■ DATA FOR ANALYSIS:
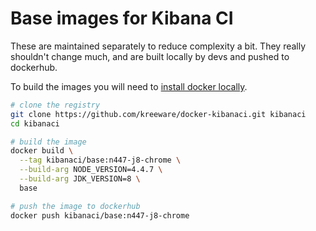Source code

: # Base images for Kibana CI

These are maintained separately to reduce complexity a bit. They really shouldn't change much, and are built locally by devs and pushed to dockerhub.

To build the images you will need to [install docker locally](https://www.docker.com/products/overview).

```sh
# clone the registry
git clone https://github.com/kreeware/docker-kibanaci.git kibanaci
cd kibanaci

# build the image
docker build \
  --tag kibanaci/base:n447-j8-chrome \
  --build-arg NODE_VERSION=4.4.7 \
  --build-arg JDK_VERSION=8 \
  base

# push the image to dockerhub
docker push kibanaci/base:n447-j8-chrome
```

■ WHAT YOU ARE ASKED TO DO:
Exclude the images and copy every record above exactly.

■ FINAL ANSWER:
Source code

: # Base images for Kibana CI

These are maintained separately to reduce complexity a bit. They really shouldn't change much, and are built locally by devs and pushed to dockerhub.

To build the images you will need to [install docker locally](https://www.docker.com/products/overview).

```sh
# clone the registry
git clone https://github.com/kreeware/docker-kibanaci.git kibanaci
cd kibanaci

# build the image
docker build \
  --tag kibanaci/base:n447-j8-chrome \
  --build-arg NODE_VERSION=4.4.7 \
  --build-arg JDK_VERSION=8 \
  base

# push the image to dockerhub
docker push kibanaci/base:n447-j8-chrome
```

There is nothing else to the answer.